Environmental justice organizations in the United States often have limited resources. An article in AlterNet critiqued the environmental movement’s tendency to fund large organizations at the expense of supporting grassroots groups; this may be part of the reason that environmental justice groups lack funding to expand their work.
Fortunately, a little Internet-savvy assistance can go a long way toward helping environmental justice groups succeed. Using online resources can save time and money for small nonprofits; it can also reduce the extent to which they duplicate one another’s work. Finally, using online resources can also help to build community and amplify the voices of environmental justice nonprofits.
Databases and Wikis
Wikis and databases are great collaboration tools for small nonprofits that are interested in building coalitions. Environmental justice groups can work together regionally, nationally or locally and share lists of resources that they use to advance their work.

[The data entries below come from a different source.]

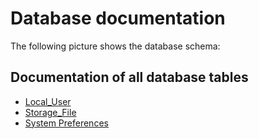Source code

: # Database documentation

The following picture shows the database schema:



## Documentation of all database tables

* [Local_User](./local_user.md)
* [Storage_File]('./storage_file.md)
* [System Preferences]('./system_preferences.md)
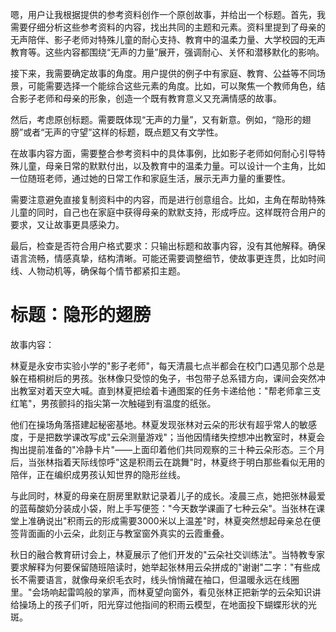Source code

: <ReasoningChainRenderer>

嗯，用户让我根据提供的参考资料创作一个原创故事，并给出一个标题。首先，我需要仔细分析这些参考资料的内容，找出共同的主题和元素。资料里提到了母亲的无声陪伴、影子老师对特殊儿童的耐心支持、教育中的温柔力量、大学校园的无声教育等。这些内容都围绕“无声的力量”展开，强调耐心、关怀和潜移默化的影响。

接下来，我需要确定故事的角度。用户提供的例子中有家庭、教育、公益等不同场景，可能需要选择一个能综合这些元素的角度。比如，可以聚焦一个教师角色，结合影子老师和母亲的形象，创造一个既有教育意义又充满情感的故事。

然后，考虑原创标题。需要既体现“无声的力量”，又有新意。例如，“隐形的翅膀”或者“无声的守望”这样的标题，既点题又有文学性。

在故事内容方面，需要整合参考资料中的具体事例，比如影子老师如何耐心引导特殊儿童，母亲日常的默默付出，以及教育中的温柔力量。可以设计一个主角，比如一位随班老师，通过她的日常工作和家庭生活，展示无声力量的重要性。

需要注意避免直接复制资料中的内容，而是进行创意组合。比如，主角在帮助特殊儿童的同时，自己也在家庭中获得母亲的默默支持，形成呼应。这样既符合用户的要求，又让故事更具感染力。

最后，检查是否符合用户格式要求：只输出标题和故事内容，没有其他解释。确保语言流畅，情感真挚，结构清晰。可能还需要调整细节，使故事更连贯，比如时间线、人物动机等，确保每个情节都紧扣主题。

</ReasoningChainRenderer>

# 标题：隐形的翅膀

故事内容：

林夏是永安市实验小学的"影子老师"，每天清晨七点半都会在校门口遇见那个总是躲在梧桐树后的男孩。张林像只受惊的兔子，书包带子总系错方向，课间会突然冲出教室对着天空大喊。直到林夏把绘着卡通图案的任务卡递给他："帮老师拿三支红笔"，男孩颤抖的指尖第一次触碰到有温度的纸张。

他们在操场角落搭建起秘密基地。林夏发现张林对云朵的形状有超乎常人的敏感度，于是把数学课改写成"云朵测量游戏"；当他因情绪失控想冲出教室时，林夏会掏出提前准备的"冷静卡片"——上面印着他们共同观察的三十种云朵形态。三个月后，当张林指着天际线惊呼"这是积雨云在跳舞"时，林夏终于明白那些看似无用的陪伴，正在编织成男孩认知世界的隐形丝线。

与此同时，林夏的母亲在厨房里默默记录着儿子的成长。凌晨三点，她把张林最爱的蓝莓酸奶分装成小袋，附上手写便签："今天数学课画了七种云朵"。当张林在课堂上准确说出"积雨云的形成需要3000米以上温差"时，林夏突然想起母亲总在便签背面画的小云朵，此刻正与教室窗外真实的云霞重叠。

秋日的融合教育研讨会上，林夏展示了他们开发的"云朵社交训练法"。当特教专家要求解释为何要保留随班陪读时，她举起张林用云朵拼成的"谢谢"二字："有些成长不需要语言，就像母亲织毛衣时，线头悄悄藏在袖口，但温暖永远在线圈里。"会场响起雷鸣般的掌声，而林夏望向窗外，看见张林正把新学的云朵知识讲给操场上的孩子们听，阳光穿过他指间的积雨云模型，在地面投下蝴蝶形状的光斑。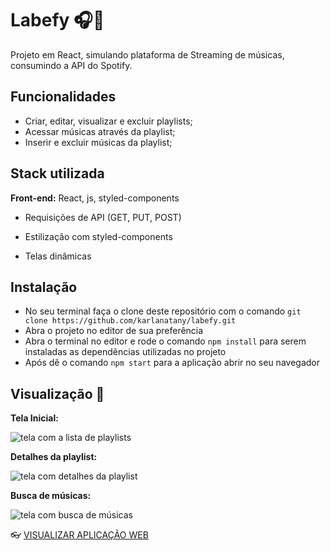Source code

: # Labefy 🎧🥁
Projeto em React, simulando plataforma de Streaming de músicas, consumindo a API do Spotify.
## Funcionalidades

 - Criar, editar, visualizar e excluir playlists;
 - Acessar músicas através da playlist;
 - Inserir e excluir músicas da playlist;

## Stack utilizada

**Front-end:** React, js, styled-components

- Requisições de API (GET, PUT, POST)

- Estilização com styled-components

- Telas dinâmicas


## Instalação

 - No seu terminal faça o clone deste repositório com o comando `git clone https://github.com/karlanatany/labefy.git`
 - Abra o projeto no editor de sua preferência
 - Abra o terminal no editor e rode o comando `npm install` para serem instaladas as dependências utilizadas no projeto 
 - Após dê o comando `npm start` para a aplicação abrir no seu navegador
## Visualização 🧐
**Tela Inicial:**

![tela com a lista de playlists](https://awesomescreenshot.s3.amazonaws.com/image/2937563/23406085-11ba1c905cacd2a13ea397e4cb6e26a3.png?X-Amz-Algorithm=AWS4-HMAC-SHA256&X-Amz-Credential=AKIAJSCJQ2NM3XLFPVKA/20220303/us-east-1/s3/aws4_request&X-Amz-Date=20220303T180418Z&X-Amz-Expires=28800&X-Amz-SignedHeaders=host&X-Amz-Signature=7165dbf6e7563df8fe65117dc7cdccc168de74279eac4cfac547b82ce27881df)

**Detalhes da playlist:**

![tela com detalhes da playlist](https://awesomescreenshot.s3.amazonaws.com/image/2937563/23406222-0e063f8d04e52fce21cafef9b2d6550d.png?X-Amz-Algorithm=AWS4-HMAC-SHA256&X-Amz-Credential=AKIAJSCJQ2NM3XLFPVKA/20220303/us-east-1/s3/aws4_request&X-Amz-Date=20220303T180612Z&X-Amz-Expires=28800&X-Amz-SignedHeaders=host&X-Amz-Signature=9c17cc40b702c64db9d05cb1999961c7f38342743ccc32f888c511b1a31a8db8)

**Busca de músicas:**

![tela com busca de músicas](https://awesomescreenshot.s3.amazonaws.com/image/2937563/23406275-02111ddf038b6b85f3977f28f867e35c.png?X-Amz-Algorithm=AWS4-HMAC-SHA256&X-Amz-Credential=AKIAJSCJQ2NM3XLFPVKA/20220303/us-east-1/s3/aws4_request&X-Amz-Date=20220303T180652Z&X-Amz-Expires=28800&X-Amz-SignedHeaders=host&X-Amz-Signature=066adbfa9927a7da3e600ab8d35e79cc528d7aa9885e777b6b3f18c4f0ba83ad)

👓  [VISUALIZAR APLICAÇÃO WEB](https://ancient-carriage.surge.sh/)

This year, the New England Environmental Justice Forum volunteers have created a wiki which pulls together the names of local organizations and lists resources they can use. The site also has a forum.
Case Study Websites
Sharing successes and failures can build grassroots movements and help groups learn from one another. Groups can also use case studies as real-world examples when seeking support in the community or from funding agencies. Case studies can also provide stories and quotes for social media outreach and annual reports.
The website CBSM.com is a good example of how environmental and health organizations can share success stories, ask one another questions, and troubleshoot their outreach approaches. Environmental justice groups could adopt the same approach and share their successes and failures. Environmental outreach can be a complicated and challenging activity; learning from other groups can make this process easier and save time for busy nonprofit staff.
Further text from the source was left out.